Applications for operating licences are made to the Commission, who will determine (following extensive investigation and having regard to the licensing objectives) whether the applicant is suitable to carry on the licensed activities.
The Commission publishes on its website ( its licensing, compliance and enforcement policy statement (at the time of writing, the latest edition was published in June 2017) (see, which applies to all operating licence applications. This statement sets out (in broad terms) the principles which are used to assess any application, such as:
  • Identity and ownership.
  • Finances.
  • Integrity.
  • Competence.
  • Criminality.
Eligibility. Any person (worldwide) can apply for an operating licence, however, the Commission must be satisfied as to the suitability of the location of key gambling equipment. In addition, as part of the application process, the applicant must meet the Commission’s suitability requirements.
Application procedure. A non-remote operating licence application can be made via the Commission’s online application system or using the application form on its website, together with various supporting documents (including detailed policies and procedures).
Timing depends on the complexity of the business and corporate structure. In the authors’ experience, applications usually take between two to four months to be determined from the point of submission, but could take up to six months. Land-based casinos are generally considered to be a high impact activity in terms of the Commission’s work, which means that applications may attract a high level of scrutiny and interest.
Duration of licence and cost. Operating licences are granted in perpetuity, subject to lapse, revocation, surrender or suspension. Application fees and annual fees vary according to the category of licence and gross gambling yield. Commission fees are linked to the burden of regulating a particular activity. New fees came into force on 6 April 2017 following the Commission’s joint consultation with the Department for Culture, Media and Sport.

Premises licence

There are five types of licences to enable premises to be used for:
  • A casino.
  • A bingo.
  • An adult gaming centre for making Category B gaming machines available for use.

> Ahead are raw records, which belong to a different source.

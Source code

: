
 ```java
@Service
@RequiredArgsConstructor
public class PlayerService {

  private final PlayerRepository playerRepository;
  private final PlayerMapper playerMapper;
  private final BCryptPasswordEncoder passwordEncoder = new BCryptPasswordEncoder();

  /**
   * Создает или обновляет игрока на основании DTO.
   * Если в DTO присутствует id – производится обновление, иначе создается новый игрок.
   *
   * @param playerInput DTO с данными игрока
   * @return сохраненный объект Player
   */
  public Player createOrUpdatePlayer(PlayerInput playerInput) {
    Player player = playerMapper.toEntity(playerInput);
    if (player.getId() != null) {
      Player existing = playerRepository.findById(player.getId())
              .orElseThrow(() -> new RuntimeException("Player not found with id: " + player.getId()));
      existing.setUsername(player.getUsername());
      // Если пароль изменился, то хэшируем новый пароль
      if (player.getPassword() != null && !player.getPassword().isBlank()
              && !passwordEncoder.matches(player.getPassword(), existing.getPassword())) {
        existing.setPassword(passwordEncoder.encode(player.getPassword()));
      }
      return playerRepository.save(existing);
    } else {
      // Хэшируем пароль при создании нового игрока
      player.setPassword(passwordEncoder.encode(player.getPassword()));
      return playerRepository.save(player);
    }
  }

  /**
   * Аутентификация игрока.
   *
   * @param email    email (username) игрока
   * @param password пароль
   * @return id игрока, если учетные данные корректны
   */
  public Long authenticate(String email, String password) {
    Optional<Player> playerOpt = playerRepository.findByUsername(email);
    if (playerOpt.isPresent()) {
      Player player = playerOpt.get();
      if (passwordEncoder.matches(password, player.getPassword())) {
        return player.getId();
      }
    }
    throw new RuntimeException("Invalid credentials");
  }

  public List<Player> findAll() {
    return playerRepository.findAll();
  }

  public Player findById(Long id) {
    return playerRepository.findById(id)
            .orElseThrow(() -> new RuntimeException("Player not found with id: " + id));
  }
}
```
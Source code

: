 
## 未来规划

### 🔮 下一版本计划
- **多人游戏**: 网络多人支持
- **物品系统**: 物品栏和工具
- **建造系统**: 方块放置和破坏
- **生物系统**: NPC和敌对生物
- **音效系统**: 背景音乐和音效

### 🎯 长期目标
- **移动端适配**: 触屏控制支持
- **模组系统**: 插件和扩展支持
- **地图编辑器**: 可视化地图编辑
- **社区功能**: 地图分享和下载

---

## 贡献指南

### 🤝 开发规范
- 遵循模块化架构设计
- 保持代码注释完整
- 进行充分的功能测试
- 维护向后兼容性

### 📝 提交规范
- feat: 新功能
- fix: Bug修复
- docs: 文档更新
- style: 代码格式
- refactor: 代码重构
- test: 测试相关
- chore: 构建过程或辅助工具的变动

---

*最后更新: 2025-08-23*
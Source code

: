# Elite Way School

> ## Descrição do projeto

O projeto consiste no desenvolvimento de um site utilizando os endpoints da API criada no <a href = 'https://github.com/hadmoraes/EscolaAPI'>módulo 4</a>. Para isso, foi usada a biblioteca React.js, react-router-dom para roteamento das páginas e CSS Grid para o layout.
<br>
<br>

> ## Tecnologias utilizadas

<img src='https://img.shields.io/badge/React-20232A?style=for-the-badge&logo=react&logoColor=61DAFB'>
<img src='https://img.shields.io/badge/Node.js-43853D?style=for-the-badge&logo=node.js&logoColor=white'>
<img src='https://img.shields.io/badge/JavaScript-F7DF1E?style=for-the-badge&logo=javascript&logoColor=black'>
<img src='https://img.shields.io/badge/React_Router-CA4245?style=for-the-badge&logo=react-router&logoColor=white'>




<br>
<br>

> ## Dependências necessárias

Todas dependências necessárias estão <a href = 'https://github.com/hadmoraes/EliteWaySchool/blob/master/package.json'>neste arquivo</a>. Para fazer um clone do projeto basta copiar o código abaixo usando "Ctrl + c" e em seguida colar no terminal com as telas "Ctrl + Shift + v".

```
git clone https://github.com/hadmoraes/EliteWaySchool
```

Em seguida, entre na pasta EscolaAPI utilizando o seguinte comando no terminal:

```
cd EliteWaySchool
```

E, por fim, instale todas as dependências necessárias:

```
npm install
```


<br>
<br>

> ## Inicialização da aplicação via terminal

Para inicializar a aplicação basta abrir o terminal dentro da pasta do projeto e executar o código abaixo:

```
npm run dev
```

  • A family entertainment centre, for Category C gaming machines.
  • Betting premises.
A premises licence is not required to provide facilities if they are to be used only by those who are either:
  • Acting in the course of the business.
  • Not on the premises.
Only one premises licence can apply to a particular premises at a time, which limits the type of gambling permitted to the particular type authorised by the licence. The rule is subject to exceptions, most notably in relation to betting tracks, however, no more than one premises licence can operate in relation to any area of the track.
Different gaming machine entitlements apply to different types of premises licences.
The application is made to the licensing authority of the area that the premises are located in. The applicant must hold, or have applied for, an operating licence from the Commission authorising the type of gambling for which the premises are sought. The applicant must have a right to occupy the premises to which the application relates, which can be a freehold, leasehold or tenancy.